What you need to do — Write each line out a second time, exactly as shown below.

- - - - -

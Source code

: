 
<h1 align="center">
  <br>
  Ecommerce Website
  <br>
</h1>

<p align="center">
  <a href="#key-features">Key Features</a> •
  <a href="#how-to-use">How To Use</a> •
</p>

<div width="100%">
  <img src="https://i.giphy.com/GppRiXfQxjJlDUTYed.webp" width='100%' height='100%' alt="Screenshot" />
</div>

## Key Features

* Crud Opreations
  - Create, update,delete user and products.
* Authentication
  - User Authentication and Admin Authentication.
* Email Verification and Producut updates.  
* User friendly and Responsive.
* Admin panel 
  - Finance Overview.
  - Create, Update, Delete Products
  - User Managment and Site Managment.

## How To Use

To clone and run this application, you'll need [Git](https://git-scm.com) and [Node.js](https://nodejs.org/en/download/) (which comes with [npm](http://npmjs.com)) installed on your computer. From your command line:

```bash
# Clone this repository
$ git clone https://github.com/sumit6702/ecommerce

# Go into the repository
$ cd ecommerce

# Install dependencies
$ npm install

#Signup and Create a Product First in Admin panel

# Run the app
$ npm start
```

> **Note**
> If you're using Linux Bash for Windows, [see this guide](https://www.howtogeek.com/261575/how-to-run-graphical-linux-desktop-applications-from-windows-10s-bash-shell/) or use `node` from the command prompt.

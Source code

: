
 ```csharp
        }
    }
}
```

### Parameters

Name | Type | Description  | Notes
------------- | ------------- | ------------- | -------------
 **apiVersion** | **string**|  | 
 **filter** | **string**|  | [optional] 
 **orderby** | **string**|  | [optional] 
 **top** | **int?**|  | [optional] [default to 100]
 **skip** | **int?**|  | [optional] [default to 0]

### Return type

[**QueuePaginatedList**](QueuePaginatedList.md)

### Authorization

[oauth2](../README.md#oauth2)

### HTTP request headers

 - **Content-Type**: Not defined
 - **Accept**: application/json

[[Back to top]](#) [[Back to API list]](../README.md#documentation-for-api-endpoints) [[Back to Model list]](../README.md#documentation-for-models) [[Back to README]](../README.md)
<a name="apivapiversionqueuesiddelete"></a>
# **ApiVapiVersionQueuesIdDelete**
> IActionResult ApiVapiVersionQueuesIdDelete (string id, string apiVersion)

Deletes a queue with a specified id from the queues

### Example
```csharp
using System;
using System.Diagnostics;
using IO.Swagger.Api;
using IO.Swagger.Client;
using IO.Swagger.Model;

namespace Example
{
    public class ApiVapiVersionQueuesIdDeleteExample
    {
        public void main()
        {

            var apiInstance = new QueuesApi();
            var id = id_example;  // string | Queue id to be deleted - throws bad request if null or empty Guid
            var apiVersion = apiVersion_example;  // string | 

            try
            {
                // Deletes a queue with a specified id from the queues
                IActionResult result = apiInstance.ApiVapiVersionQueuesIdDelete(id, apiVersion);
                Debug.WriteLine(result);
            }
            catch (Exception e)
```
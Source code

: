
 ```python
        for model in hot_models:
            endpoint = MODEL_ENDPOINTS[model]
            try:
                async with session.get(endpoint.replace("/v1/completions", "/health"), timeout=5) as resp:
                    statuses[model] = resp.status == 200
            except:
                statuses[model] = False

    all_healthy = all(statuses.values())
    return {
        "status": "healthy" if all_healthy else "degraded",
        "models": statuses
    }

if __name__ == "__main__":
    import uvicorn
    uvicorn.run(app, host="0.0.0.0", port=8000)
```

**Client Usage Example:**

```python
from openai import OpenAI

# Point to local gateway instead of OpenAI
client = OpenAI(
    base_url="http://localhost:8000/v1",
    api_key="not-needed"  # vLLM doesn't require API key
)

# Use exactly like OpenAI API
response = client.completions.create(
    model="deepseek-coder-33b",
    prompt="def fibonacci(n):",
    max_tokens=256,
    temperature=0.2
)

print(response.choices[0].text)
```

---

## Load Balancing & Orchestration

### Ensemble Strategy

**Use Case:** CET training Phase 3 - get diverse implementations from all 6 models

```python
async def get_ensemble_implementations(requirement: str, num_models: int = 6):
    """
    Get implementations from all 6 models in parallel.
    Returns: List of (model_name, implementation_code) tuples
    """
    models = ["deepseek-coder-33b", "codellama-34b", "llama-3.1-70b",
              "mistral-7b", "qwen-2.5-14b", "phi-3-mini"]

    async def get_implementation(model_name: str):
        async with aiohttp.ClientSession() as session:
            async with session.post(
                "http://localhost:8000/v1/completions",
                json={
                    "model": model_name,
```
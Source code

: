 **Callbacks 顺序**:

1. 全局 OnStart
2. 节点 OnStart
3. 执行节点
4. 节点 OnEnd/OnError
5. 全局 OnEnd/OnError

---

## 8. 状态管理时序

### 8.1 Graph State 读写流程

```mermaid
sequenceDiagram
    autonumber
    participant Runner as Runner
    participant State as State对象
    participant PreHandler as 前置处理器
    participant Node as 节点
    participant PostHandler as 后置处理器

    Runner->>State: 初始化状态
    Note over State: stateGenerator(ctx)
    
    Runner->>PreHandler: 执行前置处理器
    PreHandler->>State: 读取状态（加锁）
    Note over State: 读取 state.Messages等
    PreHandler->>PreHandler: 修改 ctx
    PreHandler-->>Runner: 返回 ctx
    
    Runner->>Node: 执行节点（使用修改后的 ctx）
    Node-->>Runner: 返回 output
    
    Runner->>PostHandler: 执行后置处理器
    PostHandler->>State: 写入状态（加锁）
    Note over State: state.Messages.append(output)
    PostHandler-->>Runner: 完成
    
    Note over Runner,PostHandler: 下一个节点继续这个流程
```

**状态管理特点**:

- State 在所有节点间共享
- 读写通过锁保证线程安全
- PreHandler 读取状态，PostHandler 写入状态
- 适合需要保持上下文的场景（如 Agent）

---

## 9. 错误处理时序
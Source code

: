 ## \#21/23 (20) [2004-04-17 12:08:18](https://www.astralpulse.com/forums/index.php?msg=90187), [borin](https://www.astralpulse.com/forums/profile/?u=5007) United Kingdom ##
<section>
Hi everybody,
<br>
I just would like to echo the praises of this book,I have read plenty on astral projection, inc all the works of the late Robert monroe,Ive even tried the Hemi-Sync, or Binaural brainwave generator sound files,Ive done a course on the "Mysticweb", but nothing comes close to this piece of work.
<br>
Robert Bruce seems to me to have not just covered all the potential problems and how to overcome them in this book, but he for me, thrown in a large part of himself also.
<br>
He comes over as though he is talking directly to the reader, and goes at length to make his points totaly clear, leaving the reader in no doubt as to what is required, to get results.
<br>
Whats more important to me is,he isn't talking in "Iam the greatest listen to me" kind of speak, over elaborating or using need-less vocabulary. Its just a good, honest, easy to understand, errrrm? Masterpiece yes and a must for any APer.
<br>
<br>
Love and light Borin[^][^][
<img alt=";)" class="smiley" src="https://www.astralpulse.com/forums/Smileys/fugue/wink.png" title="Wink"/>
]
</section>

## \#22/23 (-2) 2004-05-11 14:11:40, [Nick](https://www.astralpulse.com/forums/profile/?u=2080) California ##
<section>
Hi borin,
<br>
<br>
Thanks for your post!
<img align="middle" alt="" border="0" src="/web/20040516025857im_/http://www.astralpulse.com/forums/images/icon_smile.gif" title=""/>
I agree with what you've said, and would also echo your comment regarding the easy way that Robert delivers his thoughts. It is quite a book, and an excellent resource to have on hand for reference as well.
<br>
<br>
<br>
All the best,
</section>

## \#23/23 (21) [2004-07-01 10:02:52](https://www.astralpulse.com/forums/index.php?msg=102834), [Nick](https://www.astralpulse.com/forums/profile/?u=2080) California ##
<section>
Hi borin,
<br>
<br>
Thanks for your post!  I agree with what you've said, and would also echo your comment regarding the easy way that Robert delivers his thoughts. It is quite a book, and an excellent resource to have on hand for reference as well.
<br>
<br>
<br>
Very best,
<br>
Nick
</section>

- - - - -

Response below —
Source code

: 
<h1 align="center">
  <br>
  Ecommerce Website
  <br>
</h1>

<p align="center">
  <a href="#key-features">Key Features</a> •
  <a href="#how-to-use">How To Use</a> •
</p>

<div width="100%">
  <img src="https://i.giphy.com/GppRiXfQxjJlDUTYed.webp" width='100%' height='100%' alt="Screenshot" />
</div>

## Key Features

* Crud Opreations
  - Create, update,delete user and products.
* Authentication
  - User Authentication and Admin Authentication.
* Email Verification and Producut updates.  
* User friendly and Responsive.
* Admin panel 
  - Finance Overview.
  - Create, Update, Delete Products
  - User Managment and Site Managment.

## How To Use

To clone and run this application, you'll need [Git](https://git-scm.com) and [Node.js](https://nodejs.org/en/download/) (which comes with [npm](http://npmjs.com)) installed on your computer. From your command line:

```bash
# Clone this repository
$ git clone https://github.com/sumit6702/ecommerce

# Go into the repository
$ cd ecommerce

# Install dependencies
$ npm install

#Signup and Create a Product First in Admin panel

# Run the app
$ npm start
```

> **Note**
> If you're using Linux Bash for Windows, [see this guide](https://www.howtogeek.com/261575/how-to-run-graphical-linux-desktop-applications-from-windows-10s-bash-shell/) or use `node` from the command prompt.

Source code

:
 ```csharp
        }
    }
}
```

### Parameters

Name | Type | Description  | Notes
------------- | ------------- | ------------- | -------------
 **apiVersion** | **string**|  | 
 **filter** | **string**|  | [optional] 
 **orderby** | **string**|  | [optional] 
 **top** | **int?**|  | [optional] [default to 100]
 **skip** | **int?**|  | [optional] [default to 0]

### Return type

[**QueuePaginatedList**](QueuePaginatedList.md)

### Authorization

[oauth2](../README.md#oauth2)

### HTTP request headers

 - **Content-Type**: Not defined
 - **Accept**: application/json

[[Back to top]](#) [[Back to API list]](../README.md#documentation-for-api-endpoints) [[Back to Model list]](../README.md#documentation-for-models) [[Back to README]](../README.md)
<a name="apivapiversionqueuesiddelete"></a>
# **ApiVapiVersionQueuesIdDelete**
> IActionResult ApiVapiVersionQueuesIdDelete (string id, string apiVersion)

Deletes a queue with a specified id from the queues

### Example
```csharp
using System;
using System.Diagnostics;
using IO.Swagger.Api;
using IO.Swagger.Client;
using IO.Swagger.Model;

namespace Example
{
    public class ApiVapiVersionQueuesIdDeleteExample
    {
        public void main()
        {

            var apiInstance = new QueuesApi();
            var id = id_example;  // string | Queue id to be deleted - throws bad request if null or empty Guid
            var apiVersion = apiVersion_example;  // string | 

            try
            {
                // Deletes a queue with a specified id from the queues
                IActionResult result = apiInstance.ApiVapiVersionQueuesIdDelete(id, apiVersion);
                Debug.WriteLine(result);
            }
            catch (Exception e)
```
Source code

:
 ```python
        for model in hot_models:
            endpoint = MODEL_ENDPOINTS[model]
            try:
                async with session.get(endpoint.replace("/v1/completions", "/health"), timeout=5) as resp:
                    statuses[model] = resp.status == 200
            except:
                statuses[model] = False

    all_healthy = all(statuses.values())
    return {
        "status": "healthy" if all_healthy else "degraded",
        "models": statuses
    }

if __name__ == "__main__":
    import uvicorn
    uvicorn.run(app, host="0.0.0.0", port=8000)
```

**Client Usage Example:**

```python
from openai import OpenAI

# Point to local gateway instead of OpenAI
client = OpenAI(
    base_url="http://localhost:8000/v1",
    api_key="not-needed"  # vLLM doesn't require API key
)

# Use exactly like OpenAI API
response = client.completions.create(
    model="deepseek-coder-33b",
    prompt="def fibonacci(n):",
    max_tokens=256,
    temperature=0.2
)

print(response.choices[0].text)
```

---

## Load Balancing & Orchestration

### Ensemble Strategy

**Use Case:** CET training Phase 3 - get diverse implementations from all 6 models

```python
async def get_ensemble_implementations(requirement: str, num_models: int = 6):
    """
    Get implementations from all 6 models in parallel.
    Returns: List of (model_name, implementation_code) tuples
    """
    models = ["deepseek-coder-33b", "codellama-34b", "llama-3.1-70b",
              "mistral-7b", "qwen-2.5-14b", "phi-3-mini"]

    async def get_implementation(model_name: str):
        async with aiohttp.ClientSession() as session:
            async with session.post(
                "http://localhost:8000/v1/completions",
                json={
                    "model": model_name,
```
Source code

: **Callbacks 顺序**:

1. 全局 OnStart
2. 节点 OnStart
3. 执行节点
4. 节点 OnEnd/OnError
5. 全局 OnEnd/OnError

---

## 8. 状态管理时序

### 8.1 Graph State 读写流程

```mermaid
sequenceDiagram
    autonumber
    participant Runner as Runner
    participant State as State对象
    participant PreHandler as 前置处理器
    participant Node as 节点
    participant PostHandler as 后置处理器

    Runner->>State: 初始化状态
    Note over State: stateGenerator(ctx)
    
    Runner->>PreHandler: 执行前置处理器
    PreHandler->>State: 读取状态（加锁）
    Note over State: 读取 state.Messages等
    PreHandler->>PreHandler: 修改 ctx
    PreHandler-->>Runner: 返回 ctx
    
    Runner->>Node: 执行节点（使用修改后的 ctx）
    Node-->>Runner: 返回 output
    
    Runner->>PostHandler: 执行后置处理器
    PostHandler->>State: 写入状态（加锁）
    Note over State: state.Messages.append(output)
    PostHandler-->>Runner: 完成
    
    Note over Runner,PostHandler: 下一个节点继续这个流程
```

**状态管理特点**:

- State 在所有节点间共享
- 读写通过锁保证线程安全
- PreHandler 读取状态，PostHandler 写入状态
- 适合需要保持上下文的场景（如 Agent）

---

## 9. 错误处理时序
Source code

: ## \#21/23 (20) [2004-04-17 12:08:18](https://www.astralpulse.com/forums/index.php?msg=90187), [borin](https://www.astralpulse.com/forums/profile/?u=5007) United Kingdom ##
<section>
Hi everybody,
<br>
I just would like to echo the praises of this book,I have read plenty on astral projection, inc all the works of the late Robert monroe,Ive even tried the Hemi-Sync, or Binaural brainwave generator sound files,Ive done a course on the "Mysticweb", but nothing comes close to this piece of work.
<br>
Robert Bruce seems to me to have not just covered all the potential problems and how to overcome them in this book, but he for me, thrown in a large part of himself also.
<br>
He comes over as though he is talking directly to the reader, and goes at length to make his points totaly clear, leaving the reader in no doubt as to what is required, to get results.
<br>
Whats more important to me is,he isn't talking in "Iam the greatest listen to me" kind of speak, over elaborating or using need-less vocabulary. Its just a good, honest, easy to understand, errrrm? Masterpiece yes and a must for any APer.
<br>
<br>
Love and light Borin[^][^][
<img alt=";)" class="smiley" src="https://www.astralpulse.com/forums/Smileys/fugue/wink.png" title="Wink"/>
]
</section>

## \#22/23 (-2) 2004-05-11 14:11:40, [Nick](https://www.astralpulse.com/forums/profile/?u=2080) California ##
<section>
Hi borin,
<br>
<br>
Thanks for your post!
<img align="middle" alt="" border="0" src="/web/20040516025857im_/http://www.astralpulse.com/forums/images/icon_smile.gif" title=""/>
I agree with what you've said, and would also echo your comment regarding the easy way that Robert delivers his thoughts. It is quite a book, and an excellent resource to have on hand for reference as well.
<br>
<br>
<br>
All the best,
</section>

## \#23/23 (21) [2004-07-01 10:02:52](https://www.astralpulse.com/forums/index.php?msg=102834), [Nick](https://www.astralpulse.com/forums/profile/?u=2080) California ##
<section>
Hi borin,
<br>
<br>
Thanks for your post!  I agree with what you've said, and would also echo your comment regarding the easy way that Robert delivers his thoughts. It is quite a book, and an excellent resource to have on hand for reference as well.
<br>
<br>
<br>
Very best,
<br>
Nick
</section>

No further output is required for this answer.